Que si la camioneta gris la va a buscar. Que si se la ha visto aquí o se la ha visto allá. Que si lleva un traje nuevo cada vez que sale o que si su hijo mayor se ha comprado otro coche. De todo, de todo dicen, la cuestión es hablar y hablar. Ahora bien", dijo levantando la cabeza y sosteniendo en alto el trinchante con el que había dejado un costillar a medio partir y mirándome como si lo que iba a decir no admitiera réplica, "lo que yo creo es otra cosa, lo que yo creo es que algo le ha pasado a la muchacha, por dentro, me refiero, y esto se veía venir. ¿No la veía llorando todo el día en los últimos tiempos? y si no lloraba venía aquí con los ojos rojos, callada, ella que antes no paraba de hablar de lo que tenía y de lo que sabía hacer, pues ahora no decía más que lo que quería que le pusiera. Y mire lo que le digo", volvió a blandir el trinchante, "yo no he visto nadai y ya sabe lo poco que me gusta hablar, y el poco caso que le hago a lo que me cuentan, pero si he de decirle la verdad, yo creo que suicidarse, sí se ha suicidado, ¡eso sí es posible!" Salí de la carnicería tan perturbada y abstraída que un coche me pegó un bocinazo y frenó apenas a medio metro de distancia. Pedí disculpas con un gesto, o hice amago de pedirlas, pero seguí adelante. Al llegar a la plaza llena de gente que iban y venían del mercado o que se habían sentado a las mesas a tomar un café, me dejé caer en una silla sin importarme el sol que tanto odiaba. Era un día caluroso, sin viento, y tendría que haberme puesto bajo la sombrilla. Pero una sensación de abandono, de cansancio, de profundo malestar se había apoderado de mí y no me sentía capaz ni siquiera de pensar dónde tenía que sentarme. Veía las sombras de la gente caminando, sombras minúsculas al sol de verano, sombras deformes, que se distorsionaban desplazándose obedientes tras los cuerpos que las engendraban.
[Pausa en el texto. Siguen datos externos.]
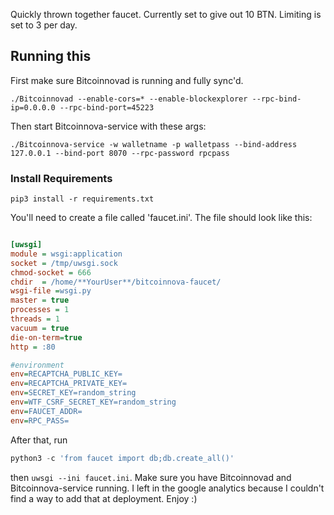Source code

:Quickly thrown together faucet. Currently set to give out 10 BTN. Limiting is set to 3 per day.

## Running this
First make sure Bitcoinnovad is running and fully sync'd.

`./Bitcoinnovad --enable-cors=* --enable-blockexplorer --rpc-bind-ip=0.0.0.0 --rpc-bind-port=45223` 

Then start Bitcoinnova-service with these args:

`./Bitcoinnova-service -w walletname -p walletpass --bind-address 127.0.0.1 --bind-port 8070 --rpc-password rpcpass`

### Install Requirements

`pip3 install -r requirements.txt`

You'll need to create a file called 'faucet.ini'.
The file should look like this:
```ini

[uwsgi]
module = wsgi:application
socket = /tmp/uwsgi.sock
chmod-socket = 666
chdir  = /home/**YourUser**/bitcoinnova-faucet/
wsgi-file =wsgi.py
master = true
processes = 1
threads = 1
vacuum = true
die-on-term=true
http = :80

#environment
env=RECAPTCHA_PUBLIC_KEY=
env=RECAPTCHA_PRIVATE_KEY=
env=SECRET_KEY=random_string
env=WTF_CSRF_SECRET_KEY=random_string
env=FAUCET_ADDR=
env=RPC_PASS=

```

After that, run
```python
python3 -c 'from faucet import db;db.create_all()'
```
then `uwsgi --ini faucet.ini`. Make sure you have Bitcoinnovad and Bitcoinnova-service running.
I left in the google analytics because I couldn't find a way to add that at deployment. Enjoy :)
Vibraba el asfalto por la reverberación del sol y la silla donde me había sentado retenía el fuego acumulado en la mañana atravesando la tela de mis pantalones y abrasándome los muslos, pero aun así no me cambié de sitio, no me apetecía irme a uno de los asientos libres bajo las sombrillas y los toldos.
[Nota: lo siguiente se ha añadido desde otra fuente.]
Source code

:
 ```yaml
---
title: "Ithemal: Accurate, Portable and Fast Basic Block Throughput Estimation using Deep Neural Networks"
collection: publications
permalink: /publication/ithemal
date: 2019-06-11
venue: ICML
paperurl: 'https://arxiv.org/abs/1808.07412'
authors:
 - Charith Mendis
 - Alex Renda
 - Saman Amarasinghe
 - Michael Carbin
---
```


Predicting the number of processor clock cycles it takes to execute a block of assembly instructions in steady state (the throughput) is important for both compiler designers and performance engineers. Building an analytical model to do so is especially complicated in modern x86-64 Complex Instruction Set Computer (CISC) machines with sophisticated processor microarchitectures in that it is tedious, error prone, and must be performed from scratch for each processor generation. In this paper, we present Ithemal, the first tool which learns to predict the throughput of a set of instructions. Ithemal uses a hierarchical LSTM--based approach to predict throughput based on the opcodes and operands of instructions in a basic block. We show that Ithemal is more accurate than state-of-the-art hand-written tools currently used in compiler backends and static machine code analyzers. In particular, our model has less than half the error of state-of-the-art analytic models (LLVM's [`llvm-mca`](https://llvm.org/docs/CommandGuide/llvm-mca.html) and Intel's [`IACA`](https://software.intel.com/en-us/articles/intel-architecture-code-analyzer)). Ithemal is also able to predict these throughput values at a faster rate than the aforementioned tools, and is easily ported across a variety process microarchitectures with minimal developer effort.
Vino un camarero y le pedí una cerveza, que bebí de un trago. Pedí otra e hice lo mismo, y una tercera y una cuarta. El alcohol zumbaba en mi cabeza ahuyentando la inquietud y creando un vago estado de somnolencia que incrementaba el poderoso sol de mediodía. Por ella me dejé mecer, haciendo cábalas sobre la muerte, hasta que me invadió una tristeza de tal profundidad y calibre que habría llorado si no hubiera tenido ese prurito de mantenerme en mi lugar en toda ocasión. Pero en mi interior, lloraba, lloraba y gemía de desconsuelo y pesar, con la facilidad que sea nos concede cuando bebemos grandes cantidades de alcoholes suaves.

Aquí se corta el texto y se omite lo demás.